The timing for Attorney General Eric Holder's visit to Capitol Hill today was perfect. On the heels of the staggering revelation that the FBI requested — and received — authorization for the National Security Agency to vacuum up phone records from Verizon, a Senate committee had the chance to inquire into how and why the apparent privacy breach occurred. That is not in the least what happened.
Even before Holder arrived at the Senate Appropriations Committee meeting, it was clear that any number of senators had his back. Senator Lindsey Graham of South Carolina said he was "glad the NSA is trying to find out what the terrorists are up to." Senator Dianne Feinstein of California noted that the NSA's work was "called protecting America." Senator Saxby Chambliss labeled the snooping "nothing particularly new."
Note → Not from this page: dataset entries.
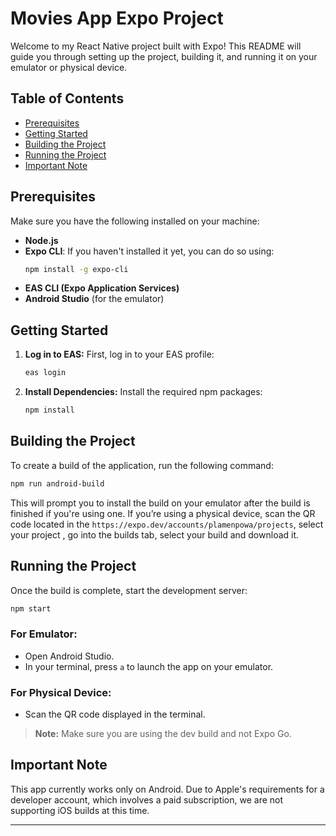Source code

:# Movies App Expo Project

Welcome to my React Native project built with Expo! This README will guide you through setting up the project, building it, and running it on your emulator or physical device.

## Table of Contents

- [Prerequisites](#prerequisites)
- [Getting Started](#getting-started)
- [Building the Project](#building-the-project)
- [Running the Project](#running-the-project)
- [Important Note](#important-note)

  
## Prerequisites

Make sure you have the following installed on your machine:

- **Node.js**
- **Expo CLI**: If you haven't installed it yet, you can do so using:
  ```bash
  npm install -g expo-cli
  ```
- **EAS CLI (Expo Application Services)**
- **Android Studio** (for the emulator)

## Getting Started

1. **Log in to EAS:**
   First, log in to your EAS profile:
   ```bash
   eas login
   ```

2. **Install Dependencies:**
   Install the required npm packages:
   ```bash
   npm install
   ```

## Building the Project

To create a build of the application, run the following command:
```bash
npm run android-build
```
This will prompt you to install the build on your emulator after the build is finished if you're using one. If you’re using a physical device, scan the QR code located in the `https://expo.dev/accounts/plamenpowa/projects`, select your project , go into the builds tab, select your build and download it.

## Running the Project

Once the build is complete, start the development server:
```bash
npm start
```

### For Emulator:
- Open Android Studio.
- In your terminal, press `a` to launch the app on your emulator.

### For Physical Device:
- Scan the QR code displayed in the terminal.

> **Note:** Make sure you are using the dev build and not Expo Go.

## Important Note

This app currently works only on Android. Due to Apple's requirements for a developer account, which involves a paid subscription, we are not supporting iOS builds at this time.


---
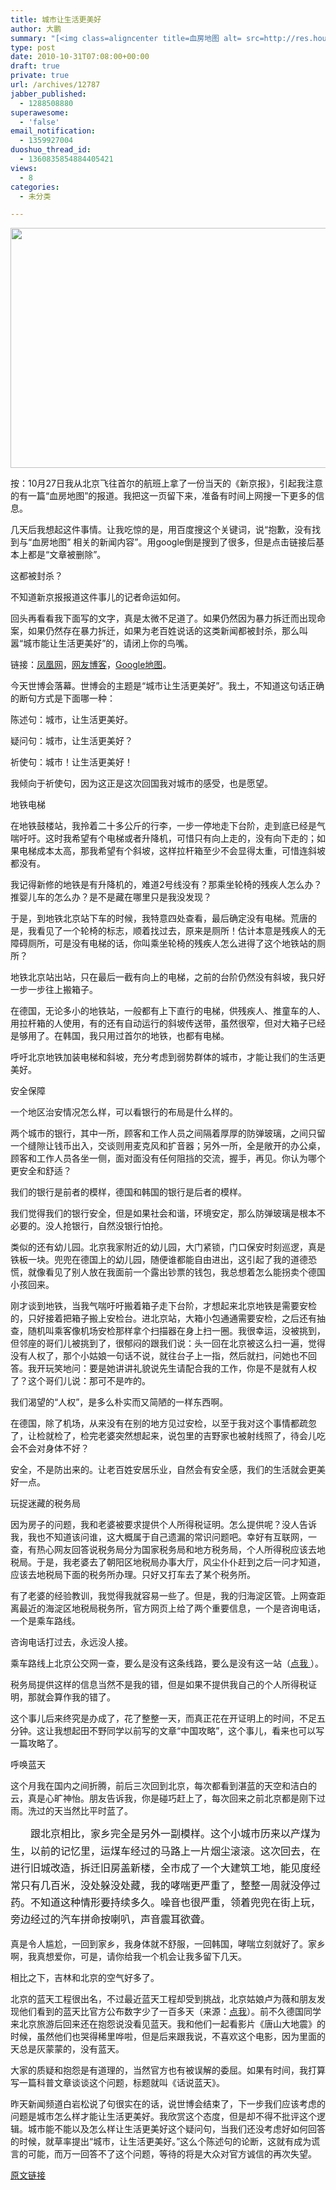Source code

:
 ```yaml
---
title: 城市让生活更美好
author: 大鹏
summary: "[<img class=aligncenter title=血房地图 alt= src=http://res.house.ifeng.com/attachments/2010/10/26/783cfb5d69e225b4f03635b84f894bff.jpg width=543 height=384 />][1]"
type: post
date: 2010-10-31T07:08:00+00:00
draft: true
private: true
url: /archives/12787
jabber_published:
  - 1288508880
superawesome:
  - 'false'
email_notification:
  - 1359927004
duoshuo_thread_id:
  - 1360835854884405421
views:
  - 8
categories:
  - 未分类

---
```

[<img class="aligncenter" title="血房地图" alt="" src="http://res.house.ifeng.com/attachments/2010/10/26/783cfb5d69e225b4f03635b84f894bff.jpg" width="543" height="384" />][1]
  
按：10月27日我从北京飞往首尔的航班上拿了一份当天的《新京报》，引起我注意的有一篇“血房地图”的报道。我把这一页留下来，准备有时间上网搜一下更多的信息。
  
几天后我想起这件事情。让我吃惊的是，用百度搜这个关键词，说“抱歉，没有找到与“血房地图” 相关的新闻内容”。用google倒是搜到了很多，但是点击链接后基本上都是“文章被删除”。
  
这都被封杀？
  
不知道新京报报道这件事儿的记者命运如何。
  
回头再看看我下面写的文字，真是太微不足道了。如果仍然因为暴力拆迁而出现命案，如果仍然存在暴力拆迁，如果为老百姓说话的这类新闻都被封杀，那么叫嚣“城市能让生活更美好”的，请闭上你的鸟嘴。

链接：[凤凰网][2]，[网友博客][1]，[Google地图][3]。

今天世博会落幕。世博会的主题是“城市让生活更美好”。我土，不知道这句话正确的断句方式是下面哪一种：
  
陈述句：城市，让生活更美好。
  
疑问句：城市，让生活更美好？
  
祈使句：城市！让生活更美好！
  
我倾向于祈使句，因为这正是这次回国我对城市的感受，也是愿望。

地铁电梯
  
在地铁鼓楼站，我拎着二十多公斤的行李，一步一停地走下台阶，走到底已经是气喘吁吁。这时我希望有个电梯或者升降机，可惜只有向上走的，没有向下走的；如果电梯成本太高，那我希望有个斜坡，这样拉杆箱至少不会显得太重，可惜连斜坡都没有。
  
我记得新修的地铁是有升降机的，难道2号线没有？那乘坐轮椅的残疾人怎么办？推婴儿车的怎么办？是不是藏在哪里只是我没发现？
  
于是，到地铁北京站下车的时候，我特意四处查看，最后确定没有电梯。荒唐的是，我看见了一个轮椅的标志，顺着找过去，原来是厕所！估计本意是残疾人的无障碍厕所，可是没有电梯的话，你叫乘坐轮椅的残疾人怎么进得了这个地铁站的厕所？

地铁北京站出站，只在最后一截有向上的电梯，之前的台阶仍然没有斜坡，我只好一步一步往上搬箱子。
  
在德国，无论多小的地铁站，一般都有上下直行的电梯，供残疾人、推童车的人、用拉杆箱的人使用，有的还有自动运行的斜坡传送带，虽然很窄，但对大箱子已经是够用了。在韩国，我只用过首尔的地铁，也都有电梯。
  
呼吁北京地铁加装电梯和斜坡，充分考虑到弱势群体的城市，才能让我们的生活更美好。

安全保障
  
一个地区治安情况怎么样，可以看银行的布局是什么样的。
  
两个城市的银行，其中一所，顾客和工作人员之间隔着厚厚的防弹玻璃，之间只留一个缝隙让钱币出入，交谈则用麦克风和扩音器；另外一所，全是敞开的办公桌，顾客和工作人员各坐一侧，面对面没有任何阻挡的交流，握手，再见。你认为哪个更安全和舒适？

我们的银行是前者的模样，德国和韩国的银行是后者的模样。
  
我们觉得我们的银行安全，但是如果社会和谐，环境安定，那么防弹玻璃是根本不必要的。没人抢银行，自然没银行怕抢。
  
类似的还有幼儿园。北京我家附近的幼儿园，大门紧锁，门口保安时刻巡逻，真是铁板一块。兜兜在德国上的幼儿园，随便谁都能自由进出，这引起了我的道德恐慌，就像看见了别人放在我面前一个露出钞票的钱包，我总想着怎么能拐卖个德国小孩回来。
  
刚才谈到地铁，当我气喘吁吁搬着箱子走下台阶，才想起来北京地铁是需要安检的，只好接着把箱子搬上安检台。进北京站，大箱小包通通需要安检，之后还有抽查，随机叫乘客像机场安检那样拿个扫描器在身上扫一圈。我很幸运，没被挑到，但邻座的哥们儿被挑到了，很郁闷的跟我们说：头一回在北京被这么扫一遍，觉得没有人权了，那个小姑娘一句话不说，就往台子上一指，然后就扫，问她也不回答。我开玩笑地问：要是她讲讲礼貌说先生请配合我的工作，你是不是就有人权了？这个哥们儿说：那可不是咋的。

我们渴望的“人权”，是多么朴实而又简陋的一样东西啊。
  
在德国，除了机场，从来没有在别的地方见过安检，以至于我对这个事情都疏忽了，让检就检了，检完老婆突然想起来，说包里的吉野家也被射线照了，待会儿吃会不会对身体不好？
  
安全，不是防出来的。让老百姓安居乐业，自然会有安全感，我们的生活就会更美好一点。

玩捉迷藏的税务局
  
因为房子的问题，我和老婆被要求提供个人所得税证明。怎么提供呢？没人告诉我，我也不知道该问谁，这大概属于自己遗漏的常识问题吧。幸好有互联网，一查，有热心网友回答说税务局分为国家税务局和地方税务局，个人所得税应该去地税局。于是，我老婆去了朝阳区地税局办事大厅，风尘仆仆赶到之后一问才知道，应该去地税局下面的税务所办理。只好又打车去了某个税务所。

有了老婆的经验教训，我觉得我就容易一些了。但是，我的归海淀区管。上网查距离最近的海淀区地税局税务所，官方网页上给了两个重要信息，一个是咨询电话，一个是乘车路线。
  
咨询电话打过去，永远没人接。
  
乘车路线上北京公交网一查，要么是没有这条线路，要么是没有这一站（[点我 ][4]）。

税务局提供这样的信息当然不是我的错，但是如果不提供我自己的个人所得税证明，那就会算作我的错了。
  
这个事儿后来终究是办成了，花了整整一天，而真正花在开证明上的时间，不足五分钟。这让我想起田不野同学以前写的文章“中国攻略”，这个事儿，看来也可以写一篇攻略了。

呼唤蓝天
  
这个月我在国内之间折腾，前后三次回到北京，每次都看到湛蓝的天空和洁白的云，真是心旷神怡。朋友告诉我，你是碰巧赶上了，每次回来之前北京都是刚下过雨。洗过的天当然比平时蓝了。
  
<span style="line-height: 1.714285714; font-size: 1rem;">　　跟北京相比，家乡完全是另外一副模样。这个小城市历来以产煤为生，以前的记忆里，运煤车经过的马路上一片烟尘滚滚。这次回去，在进行旧城改造，拆迁旧房盖新楼，全市成了一个大建筑工地，能见度经常只有几百米，没处躲没处藏，我的哮喘更严重了，整整一周就没停过药。不知道这种情形要持续多久。噪音也很严重，领着兜兜在街上玩，旁边经过的汽车拼命按喇叭，声音震耳欲聋。</span>
  
真是令人尴尬，一回到家乡，我身体就不舒服，一回韩国，哮喘立刻就好了。家乡啊，我真想爱你，可是，请你给我一个机会让我多留下几天。
  
相比之下，吉林和北京的空气好多了。
  
北京的蓝天工程很出名，不过最近蓝天工程却受到挑战，北京姑娘卢为薇和朋友发现他们看到的蓝天比官方公布数字少了一百多天（来源：[点我][5]）。前不久德国同学来北京旅游后回来还在抱怨说没看见蓝天。我和他们一起看影片《唐山大地震》的时候，虽然他们也哭得稀里哗啦，但是后来跟我说，不喜欢这个电影，因为里面的天总是灰蒙蒙的，没有蓝天。

大家的质疑和抱怨是有道理的，当然官方也有被误解的委屈。如果有时间，我打算写一篇科普文章谈谈这个问题，标题就叫《话说蓝天》。

昨天新闻频道白岩松说了句很实在的话，说世博会结束了，下一步我们应该考虑的问题是城市怎么样才能让生活更美好。我欣赏这个态度，但是却不得不批评这个逻辑。城市能不能以及怎么样让生活更美好这个疑问句，当我们还没考虑好如何回答的时候，就草率提出“城市，让生活更美好。”这么个陈述句的论断，这就有成为谎言的可能，而万一回答不了这个问题，等待的将是大众对官方诚信的再次失望。

 [1]: http://blog.soufun.com/29992118/10741017/articledetail.htm
 [2]: http://news.ifeng.com/gundong/detail_2010_11/01/2965054_0.shtml
 [3]: http://maps.google.com/maps/ms?brcurrent=3,0x35cab73c2e5c4465:0x946f70601c3d2630,0,0x34354978b41cab51:0xf168d14d8f0a2226;5,0,0&ie=UTF8&hl=zh-CN&msa=0&msid=111560301092049321699.0004921f02f43f6c4f07e&ll=35.532226,100.283203&spn=55.026174,79.013672&z=4t
 [4]: http://haidian.tax861.gov.cn/qjgk/lxfs.htm
 [5]: http://news.hangzhou.com.cn/gnxw/content/2010-10/28/content_3498767.htm

[原文链接](http://dapengde.com/archives/12787)

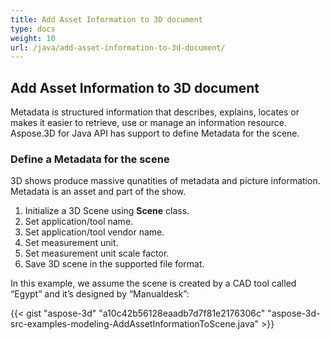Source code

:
 ```yaml
---
title: Add Asset Information to 3D document
type: docs
weight: 10
url: /java/add-asset-information-to-3d-document/
---
```


## **Add Asset Information to 3D document**
Metadata is structured information that describes, explains, locates or makes it easier to retrieve, use or manage an information resource. Aspose.3D for Java API has support to define Metadata for the scene.
### **Define a Metadata for the scene**
3D shows produce massive qunatities of metadata and picture information. Metadata is an asset and part of the show.

1. Initialize a 3D Scene using **Scene** class.
1. Set application/tool name.
1. Set application/tool vendor name.
1. Set measurement unit.
1. Set measurement unit scale factor.
1. Save 3D scene in the supported file format.

In this example, we assume the scene is created by a CAD tool called “Egypt” and it’s designed by “Manualdesk”:

{{< gist "aspose-3d" "a10c42b56128eaadb7d7f81e2176306c" "aspose-3d-src-examples-modeling-AddAssetInformationToScene.java" >}}
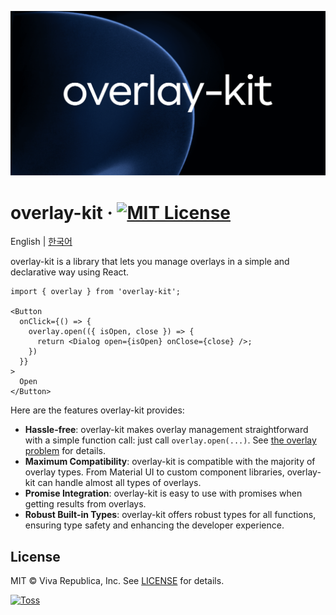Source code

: ![](./docs/public/og.png)

# overlay-kit &middot; [![MIT License](https://img.shields.io/badge/license-MIT-blue.svg)](https://github.com/toss/overlay-kit/blob/main/LICENSE)

English | [한국어](https://github.com/toss/overlay-kit/blob/main/README-ko_kr.md)

overlay-kit is a library that lets you manage overlays in a simple and declarative way using React.

```tsx
import { overlay } from 'overlay-kit';

<Button 
  onClick={() => {
    overlay.open(({ isOpen, close }) => {
      return <Dialog open={isOpen} onClose={close} />;
    })
  }}
>
  Open
</Button>
```

Here are the features overlay-kit provides:

- **Hassle-free**: overlay-kit makes overlay management straightforward with a simple function call: just call `overlay.open(...)`. See [the overlay problem](https://overlay-kit.slash.page/motivation.html) for details.
- **Maximum Compatibility**: overlay-kit is compatible with the majority of overlay types. From Material UI to custom component libraries, overlay-kit can handle almost all types of overlays.
- **Promise Integration**: overlay-kit is easy to use with promises when getting results from overlays.
- **Robust Built-in Types**: overlay-kit offers robust types for all functions, ensuring type safety and enhancing the developer experience.


## License

MIT © Viva Republica, Inc. See [LICENSE](https://github.com/toss/overlay-kit/blob/main/LICENSE) for details.

<a title="Toss" href="https://toss.im">
  <picture>
    <source media="(prefers-color-scheme: dark)" srcset="https://static.toss.im/logos/png/4x/logo-toss-reverse.png">
    <img alt="Toss" src="https://static.toss.im/logos/png/4x/logo-toss.png" width="100">
  </picture>
</a>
And when the hearing started, the attitude was much the same. Democratic chairwoman Barbara Mikulski began by noting the current budget crunch, and assuring the audience that the group wanted "to make sure that they know we value them." Looking Holder in the eye, she said "We want to say thank you." In her intro, she didn't mention Verizon. (She did later inquire about "what I think is an explosive situation — the federal prisons.")
When it was his turn, Republican senior member Richard Shelby gave Holder a slightly harder time — but on other issues. For example, he challenged the administration's desire to close Guantanamo and move prisoners to the domestic United States. When he did want to criticize Holder, it was on "the controversies that have engulfed the attorney general over the past few weeks" — in other words, the subpoenas of the media phone records and the implication that one Fox News reporter might be charged with a crime. This, Shelby indicated, had "tarnished the efficacy" of Holder's position.